### PROBLEM
Wherever the word "Melchizedek" appears in a line of the records, copy that line.

### SOURCE DATA
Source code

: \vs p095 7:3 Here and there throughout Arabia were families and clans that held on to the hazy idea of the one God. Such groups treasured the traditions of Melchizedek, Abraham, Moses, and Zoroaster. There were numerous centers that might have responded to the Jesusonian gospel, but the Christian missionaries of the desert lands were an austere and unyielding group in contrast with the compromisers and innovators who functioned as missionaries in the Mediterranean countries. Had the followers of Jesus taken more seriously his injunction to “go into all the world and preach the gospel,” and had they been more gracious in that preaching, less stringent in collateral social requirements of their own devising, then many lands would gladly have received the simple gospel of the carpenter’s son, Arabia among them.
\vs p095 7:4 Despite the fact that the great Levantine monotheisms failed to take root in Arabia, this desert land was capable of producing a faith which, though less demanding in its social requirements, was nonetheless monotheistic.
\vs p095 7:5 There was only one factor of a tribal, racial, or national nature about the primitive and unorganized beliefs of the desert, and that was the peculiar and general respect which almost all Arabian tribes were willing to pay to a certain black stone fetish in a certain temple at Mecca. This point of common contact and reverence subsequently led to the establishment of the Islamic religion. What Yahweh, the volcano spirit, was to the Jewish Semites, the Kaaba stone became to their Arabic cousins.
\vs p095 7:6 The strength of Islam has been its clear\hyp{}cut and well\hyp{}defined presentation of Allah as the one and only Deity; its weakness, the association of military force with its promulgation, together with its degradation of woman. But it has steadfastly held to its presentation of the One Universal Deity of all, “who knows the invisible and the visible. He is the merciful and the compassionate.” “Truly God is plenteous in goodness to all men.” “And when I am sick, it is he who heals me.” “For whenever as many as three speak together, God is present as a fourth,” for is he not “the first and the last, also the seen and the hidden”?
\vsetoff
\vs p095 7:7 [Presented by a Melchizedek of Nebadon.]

---

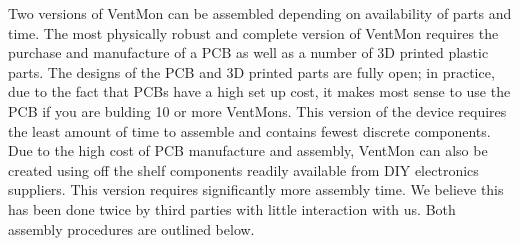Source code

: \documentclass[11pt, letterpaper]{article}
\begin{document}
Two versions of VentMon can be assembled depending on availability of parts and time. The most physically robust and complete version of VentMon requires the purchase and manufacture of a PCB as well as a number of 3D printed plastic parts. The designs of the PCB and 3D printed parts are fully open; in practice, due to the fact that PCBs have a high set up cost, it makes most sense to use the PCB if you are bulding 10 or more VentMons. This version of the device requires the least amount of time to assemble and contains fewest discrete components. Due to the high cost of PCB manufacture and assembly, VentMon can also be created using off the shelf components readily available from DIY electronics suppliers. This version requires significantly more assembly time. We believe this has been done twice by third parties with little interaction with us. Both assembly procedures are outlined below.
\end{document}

### SOLUTION FOR THIS PROBLEM
: \vs p095 7:3 Here and there throughout Arabia were families and clans that held on to the hazy idea of the one God. Such groups treasured the traditions of Melchizedek, Abraham, Moses, and Zoroaster. There were numerous centers that might have responded to the Jesusonian gospel, but the Christian missionaries of the desert lands were an austere and unyielding group in contrast with the compromisers and innovators who functioned as missionaries in the Mediterranean countries. Had the followers of Jesus taken more seriously his injunction to “go into all the world and preach the gospel,” and had they been more gracious in that preaching, less stringent in collateral social requirements of their own devising, then many lands would gladly have received the simple gospel of the carpenter’s son, Arabia among them.
\vs p095 7:7 [Presented by a Melchizedek of Nebadon.]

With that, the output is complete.